The government is seeking to backtrack on a three-year pay deal agreed with civil servants in 2018 and cut personnel spending by R37.8 billion ($2.5 billion) in the year through March 2021.
The allocation for pay was also cut by R122.4 billion for the next two years to offset the effect of lower-than-expected economic growth and tax revenue, according to the budget review Finance Minister Tito Mboweni presented on Wednesday.
While financial markets cheered the news, with the rand gaining as much as 0.8% against the dollar, the government’s ability to hold firm against its 1.3 million state workers who’ve consistently won inflation-beating increases is in doubt.
The Congress of South African Trade Unions, the country’s largest labor group, is a member of the ruling coalition and President Cyril Ramaphosa is indebted to it for helping him win control of the ruling party in late 2017.
“The budget is dependent on significant wage cuts,” said Investec Asset Management analysts Nazmeera Moola and Sisamkele Kobus. “There is absolutely no agreement with unions to achieve this, so at best this is a negotiating tactic.”
The budget lays bare the need for the government to curb expenditure.
The economy is set to expand an average of just 1.2% a year through 2022, and the budget deficit is projected to reach 6.8% of gross domestic product in the year through March 2021 — the highest since before apartheid ended in 1994. The state wage bill has surged 40% more than inflation over the past 12 years, and accounts for more than a third of total government spending.

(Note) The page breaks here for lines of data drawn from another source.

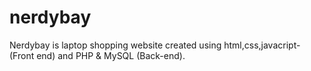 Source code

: # nerdybay

Nerdybay is laptop shopping website created using html,css,javacript-(Front end) and PHP & MySQL (Back-end).
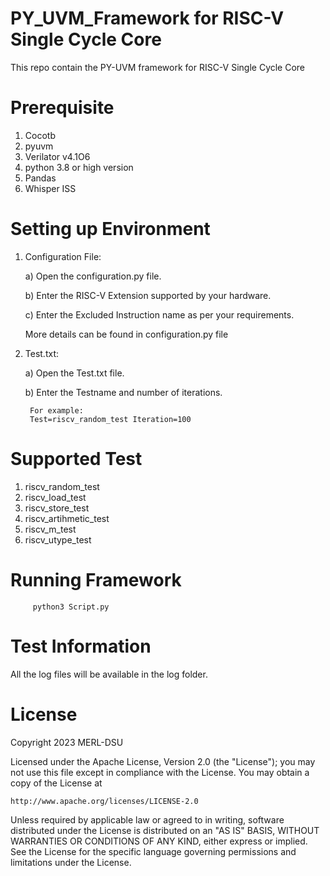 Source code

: # PY_UVM_Framework for RISC-V Single Cycle Core
This repo contain the PY-UVM framework for RISC-V Single Cycle Core



# Prerequisite
1) Cocotb
2) pyuvm
3) Verilator v4.1O6
4) python 3.8 or high version
5) Pandas
6) Whisper ISS


# Setting up Environment
1) Configuration File:

     a) Open the configuration.py file.
     
     b) Enter the RISC-V Extension supported by your hardware.
     
     c) Enter the Excluded Instruction name as per your requirements.
   
   More details can be found in configuration.py file
   
   
2) Test.txt:

     a) Open the Test.txt file.
        
     b) Enter the Testname and number of iterations.
        
        
        For example:
        Test=riscv_random_test Iteration=100
     

# Supported Test
1) riscv_random_test
2) riscv_load_test
3) riscv_store_test
4) riscv_artihmetic_test
5) riscv_m_test
6) riscv_utype_test


# Running Framework 
         python3 Script.py

# Test Information
All the log files will be available in the log folder.


# License
Copyright 2023 MERL-DSU

Licensed under the Apache License, Version 2.0 (the "License");
you may not use this file except in compliance with the License.
You may obtain a copy of the License at

    http://www.apache.org/licenses/LICENSE-2.0

Unless required by applicable law or agreed to in writing, software
distributed under the License is distributed on an "AS IS" BASIS,
WITHOUT WARRANTIES OR CONDITIONS OF ANY KIND, either express or implied.
See the License for the specific language governing permissions and
limitations under the License.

The government isn’t planning to cut or reduce wages, according to Dondo Mogajane, the Treasury’s director-general. It’s proposing a 1.5% increase for the coming year and 4.5% in each of the next two years, he said, adding union concerns will be taken into account.
“We are opening up and saying ‘there are no holy cows here, let’s talk,’” Mogajane said in an interview. “The budget deficit is not going to be 6.8%, it’s going to be around 7% or right up to 8% if we factor out the wage proposal. We are prepared to open the conversation with labor to ask what else to cut.”
Mboweni conceded that difficult discussions with the unions lay ahead but expressed confidence that “we will be able to find each other.”
Worst in a Generation
Cosatu was less conciliatory, accusing the government of trying to force workers to bear the brunt of years of economic mismanagement and unchecked graft.
“The way the state has gone about notifying the workers is in extremely bad faith and dangerous,” said Matthew Parks, the federation’s parliamentary officer. “It causes anxiety among our members and collapses the space to engage.”
Civil servants last staged a strike in 2010 that dragged on for three weeks before they were awarded an inflation-beating 7.5% raise.
“The real issue from the budget seems to be the difficult times that lie ahead with very muted economic growth and a lot of cost-cutting, especially with the public sector wage bill,” said Brendan Gace, head of private clients at Anchor Capital (Pty) Ltd. If spending on wages is curbed, there will be “an inevitable clash between government and the trade unions,” he said.